Collected data
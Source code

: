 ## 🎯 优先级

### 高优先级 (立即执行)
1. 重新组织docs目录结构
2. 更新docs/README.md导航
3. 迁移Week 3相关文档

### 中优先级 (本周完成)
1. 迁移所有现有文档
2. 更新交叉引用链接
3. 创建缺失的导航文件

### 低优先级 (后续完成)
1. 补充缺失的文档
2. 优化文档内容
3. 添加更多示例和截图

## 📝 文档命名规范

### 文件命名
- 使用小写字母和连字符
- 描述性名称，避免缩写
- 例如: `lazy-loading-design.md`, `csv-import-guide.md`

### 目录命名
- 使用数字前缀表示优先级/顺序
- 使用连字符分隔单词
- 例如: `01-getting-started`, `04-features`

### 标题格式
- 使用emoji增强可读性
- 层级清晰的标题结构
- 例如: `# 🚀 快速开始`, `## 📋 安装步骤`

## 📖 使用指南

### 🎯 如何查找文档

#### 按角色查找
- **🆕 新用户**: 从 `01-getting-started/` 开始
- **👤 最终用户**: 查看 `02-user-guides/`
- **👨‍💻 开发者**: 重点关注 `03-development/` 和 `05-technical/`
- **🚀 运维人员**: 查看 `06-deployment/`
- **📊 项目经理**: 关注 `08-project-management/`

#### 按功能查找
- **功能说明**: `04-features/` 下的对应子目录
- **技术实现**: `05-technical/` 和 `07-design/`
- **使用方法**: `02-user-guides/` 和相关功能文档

What is needed
Go through the data and gather every line that holds "getting".

Answer space
- 例如: `01-getting-started`, `04-features`
- **🆕 新用户**: 从 `01-getting-started/` 开始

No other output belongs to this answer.